Task prompt ->
Return every line from the records below in which the word "speed" is found.

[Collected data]
▬▬▬

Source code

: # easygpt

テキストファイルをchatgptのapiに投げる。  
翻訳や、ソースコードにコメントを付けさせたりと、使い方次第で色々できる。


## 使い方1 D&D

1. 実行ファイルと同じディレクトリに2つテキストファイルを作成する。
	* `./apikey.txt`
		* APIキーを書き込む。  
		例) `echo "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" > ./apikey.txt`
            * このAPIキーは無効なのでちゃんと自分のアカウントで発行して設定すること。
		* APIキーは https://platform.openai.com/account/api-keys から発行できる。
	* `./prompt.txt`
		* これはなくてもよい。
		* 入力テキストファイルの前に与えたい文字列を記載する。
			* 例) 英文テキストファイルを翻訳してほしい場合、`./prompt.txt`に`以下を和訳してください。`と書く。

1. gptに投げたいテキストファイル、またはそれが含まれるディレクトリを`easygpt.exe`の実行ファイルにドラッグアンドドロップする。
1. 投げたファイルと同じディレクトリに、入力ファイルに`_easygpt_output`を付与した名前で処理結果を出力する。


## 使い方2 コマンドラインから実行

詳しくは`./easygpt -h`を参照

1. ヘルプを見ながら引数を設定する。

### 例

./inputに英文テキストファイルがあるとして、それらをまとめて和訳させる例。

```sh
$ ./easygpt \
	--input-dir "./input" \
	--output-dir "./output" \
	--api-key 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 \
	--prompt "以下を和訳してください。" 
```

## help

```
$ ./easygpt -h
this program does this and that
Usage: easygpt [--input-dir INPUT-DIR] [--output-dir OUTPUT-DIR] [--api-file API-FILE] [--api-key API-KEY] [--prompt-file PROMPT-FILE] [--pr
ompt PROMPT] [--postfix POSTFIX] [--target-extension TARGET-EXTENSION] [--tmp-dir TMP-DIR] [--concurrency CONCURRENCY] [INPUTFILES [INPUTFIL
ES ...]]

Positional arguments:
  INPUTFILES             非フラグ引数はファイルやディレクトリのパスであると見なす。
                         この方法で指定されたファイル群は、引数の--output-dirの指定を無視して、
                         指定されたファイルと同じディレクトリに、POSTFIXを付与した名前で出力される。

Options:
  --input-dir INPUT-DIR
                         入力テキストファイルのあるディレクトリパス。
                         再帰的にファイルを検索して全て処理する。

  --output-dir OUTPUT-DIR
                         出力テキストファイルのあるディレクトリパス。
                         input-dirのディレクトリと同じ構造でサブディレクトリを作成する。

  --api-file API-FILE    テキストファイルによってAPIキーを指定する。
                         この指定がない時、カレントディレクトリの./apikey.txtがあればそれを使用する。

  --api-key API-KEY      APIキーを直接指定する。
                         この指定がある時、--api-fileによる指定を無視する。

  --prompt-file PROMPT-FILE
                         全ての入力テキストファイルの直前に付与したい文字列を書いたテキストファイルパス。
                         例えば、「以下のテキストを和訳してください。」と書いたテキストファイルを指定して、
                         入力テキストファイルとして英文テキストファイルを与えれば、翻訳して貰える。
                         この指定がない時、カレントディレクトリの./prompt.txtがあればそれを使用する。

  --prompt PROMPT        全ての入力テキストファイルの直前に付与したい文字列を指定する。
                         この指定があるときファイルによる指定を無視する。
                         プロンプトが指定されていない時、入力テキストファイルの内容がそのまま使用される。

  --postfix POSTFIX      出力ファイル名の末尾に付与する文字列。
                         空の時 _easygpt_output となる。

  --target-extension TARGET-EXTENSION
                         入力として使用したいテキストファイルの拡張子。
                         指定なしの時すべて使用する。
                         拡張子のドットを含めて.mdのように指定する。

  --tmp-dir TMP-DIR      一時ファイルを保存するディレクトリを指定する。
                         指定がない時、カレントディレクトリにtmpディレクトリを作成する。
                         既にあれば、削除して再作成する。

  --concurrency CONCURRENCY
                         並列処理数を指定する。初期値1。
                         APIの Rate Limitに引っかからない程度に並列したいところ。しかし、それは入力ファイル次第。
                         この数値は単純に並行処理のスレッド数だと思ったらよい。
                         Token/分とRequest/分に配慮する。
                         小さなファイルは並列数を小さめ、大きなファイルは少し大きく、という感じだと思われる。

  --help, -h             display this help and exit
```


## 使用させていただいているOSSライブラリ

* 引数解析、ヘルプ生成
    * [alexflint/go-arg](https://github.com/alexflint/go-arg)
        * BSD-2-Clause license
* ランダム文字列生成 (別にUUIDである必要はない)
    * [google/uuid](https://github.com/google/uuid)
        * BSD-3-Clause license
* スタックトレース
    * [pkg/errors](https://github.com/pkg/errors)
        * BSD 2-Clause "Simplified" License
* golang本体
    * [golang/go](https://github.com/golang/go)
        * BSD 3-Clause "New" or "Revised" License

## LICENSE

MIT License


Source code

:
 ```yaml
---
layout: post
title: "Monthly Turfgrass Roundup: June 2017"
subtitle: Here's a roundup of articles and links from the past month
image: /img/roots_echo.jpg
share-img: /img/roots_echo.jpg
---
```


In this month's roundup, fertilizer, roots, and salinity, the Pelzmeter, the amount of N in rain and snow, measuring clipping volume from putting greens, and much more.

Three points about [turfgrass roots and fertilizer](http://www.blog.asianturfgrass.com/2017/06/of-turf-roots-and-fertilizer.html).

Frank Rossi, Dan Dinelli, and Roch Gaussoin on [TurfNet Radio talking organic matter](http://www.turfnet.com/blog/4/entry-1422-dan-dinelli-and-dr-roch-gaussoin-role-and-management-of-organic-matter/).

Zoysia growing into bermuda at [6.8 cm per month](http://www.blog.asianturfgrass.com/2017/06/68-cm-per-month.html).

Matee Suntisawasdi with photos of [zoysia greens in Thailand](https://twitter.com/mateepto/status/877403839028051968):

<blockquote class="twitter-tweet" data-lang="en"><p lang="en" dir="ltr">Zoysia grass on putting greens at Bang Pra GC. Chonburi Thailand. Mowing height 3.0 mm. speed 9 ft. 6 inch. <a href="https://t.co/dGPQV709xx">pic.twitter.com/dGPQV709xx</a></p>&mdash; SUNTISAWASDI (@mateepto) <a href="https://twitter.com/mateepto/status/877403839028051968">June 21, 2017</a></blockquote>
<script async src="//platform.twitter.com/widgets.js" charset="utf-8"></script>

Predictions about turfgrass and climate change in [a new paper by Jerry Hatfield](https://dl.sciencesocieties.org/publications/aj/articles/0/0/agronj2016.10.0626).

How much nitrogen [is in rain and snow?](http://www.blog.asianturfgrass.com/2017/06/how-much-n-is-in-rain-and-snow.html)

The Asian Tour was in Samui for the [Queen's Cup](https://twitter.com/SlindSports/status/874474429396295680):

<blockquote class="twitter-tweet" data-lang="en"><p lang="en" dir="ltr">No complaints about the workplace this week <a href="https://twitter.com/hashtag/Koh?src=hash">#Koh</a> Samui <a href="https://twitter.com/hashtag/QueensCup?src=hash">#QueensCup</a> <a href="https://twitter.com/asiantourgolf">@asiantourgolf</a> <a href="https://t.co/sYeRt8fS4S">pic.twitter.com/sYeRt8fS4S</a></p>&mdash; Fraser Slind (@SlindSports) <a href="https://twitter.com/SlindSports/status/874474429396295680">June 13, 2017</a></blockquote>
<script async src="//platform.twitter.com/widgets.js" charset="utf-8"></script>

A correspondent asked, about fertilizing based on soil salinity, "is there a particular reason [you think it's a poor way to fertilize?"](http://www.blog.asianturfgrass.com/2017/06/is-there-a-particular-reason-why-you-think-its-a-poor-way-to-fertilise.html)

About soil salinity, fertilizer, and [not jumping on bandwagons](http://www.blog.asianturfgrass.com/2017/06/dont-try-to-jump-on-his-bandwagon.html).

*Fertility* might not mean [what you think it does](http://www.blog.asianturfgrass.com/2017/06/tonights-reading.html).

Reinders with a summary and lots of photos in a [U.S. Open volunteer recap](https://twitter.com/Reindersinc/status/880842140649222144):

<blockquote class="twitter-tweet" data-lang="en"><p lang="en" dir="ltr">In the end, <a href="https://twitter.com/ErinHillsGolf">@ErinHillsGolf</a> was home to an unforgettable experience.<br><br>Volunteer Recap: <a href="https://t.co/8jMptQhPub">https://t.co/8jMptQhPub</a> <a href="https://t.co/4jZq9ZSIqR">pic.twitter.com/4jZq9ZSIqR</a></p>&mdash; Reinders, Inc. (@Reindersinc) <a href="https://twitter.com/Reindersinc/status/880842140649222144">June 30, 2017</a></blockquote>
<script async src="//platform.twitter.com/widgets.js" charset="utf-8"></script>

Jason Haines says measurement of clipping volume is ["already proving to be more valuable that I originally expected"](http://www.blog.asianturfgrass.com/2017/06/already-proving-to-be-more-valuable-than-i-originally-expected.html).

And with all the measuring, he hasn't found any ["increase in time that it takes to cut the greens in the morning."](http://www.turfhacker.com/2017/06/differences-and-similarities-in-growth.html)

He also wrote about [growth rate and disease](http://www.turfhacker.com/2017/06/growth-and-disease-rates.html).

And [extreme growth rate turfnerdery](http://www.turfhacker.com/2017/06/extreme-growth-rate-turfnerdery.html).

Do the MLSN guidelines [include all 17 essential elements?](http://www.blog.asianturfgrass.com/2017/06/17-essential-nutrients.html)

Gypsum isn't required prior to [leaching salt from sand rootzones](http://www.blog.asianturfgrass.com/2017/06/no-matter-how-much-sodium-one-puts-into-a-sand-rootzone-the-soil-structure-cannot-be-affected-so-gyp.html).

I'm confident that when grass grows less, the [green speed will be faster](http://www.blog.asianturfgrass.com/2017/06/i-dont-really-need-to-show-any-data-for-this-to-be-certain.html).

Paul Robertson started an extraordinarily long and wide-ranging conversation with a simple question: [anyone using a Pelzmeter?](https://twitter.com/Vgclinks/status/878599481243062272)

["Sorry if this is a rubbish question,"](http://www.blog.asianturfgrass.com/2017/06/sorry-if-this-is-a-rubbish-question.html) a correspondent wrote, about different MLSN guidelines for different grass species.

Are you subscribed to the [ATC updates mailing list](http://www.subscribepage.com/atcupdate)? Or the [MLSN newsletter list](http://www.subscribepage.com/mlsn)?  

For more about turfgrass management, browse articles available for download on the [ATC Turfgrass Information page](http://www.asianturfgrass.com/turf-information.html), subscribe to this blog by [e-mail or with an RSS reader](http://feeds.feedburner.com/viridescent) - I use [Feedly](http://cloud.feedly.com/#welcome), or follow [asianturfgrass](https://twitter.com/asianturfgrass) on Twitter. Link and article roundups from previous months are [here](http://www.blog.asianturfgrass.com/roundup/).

▬▬▬

Solution for this problem ->
<blockquote class="twitter-tweet" data-lang="en"><p lang="en" dir="ltr">Zoysia grass on putting greens at Bang Pra GC. Chonburi Thailand. Mowing height 3.0 mm. speed 9 ft. 6 inch. <a href="https://t.co/dGPQV709xx">pic.twitter.com/dGPQV709xx</a></p>&mdash; SUNTISAWASDI (@mateepto) <a href="https://twitter.com/mateepto/status/877403839028051968">June 21, 2017</a></blockquote>
I'm confident that when grass grows less, the [green speed will be faster](http://www.blog.asianturfgrass.com/2017/06/i-dont-really-need-to-show-any-data-for-this-to-be-certain.html).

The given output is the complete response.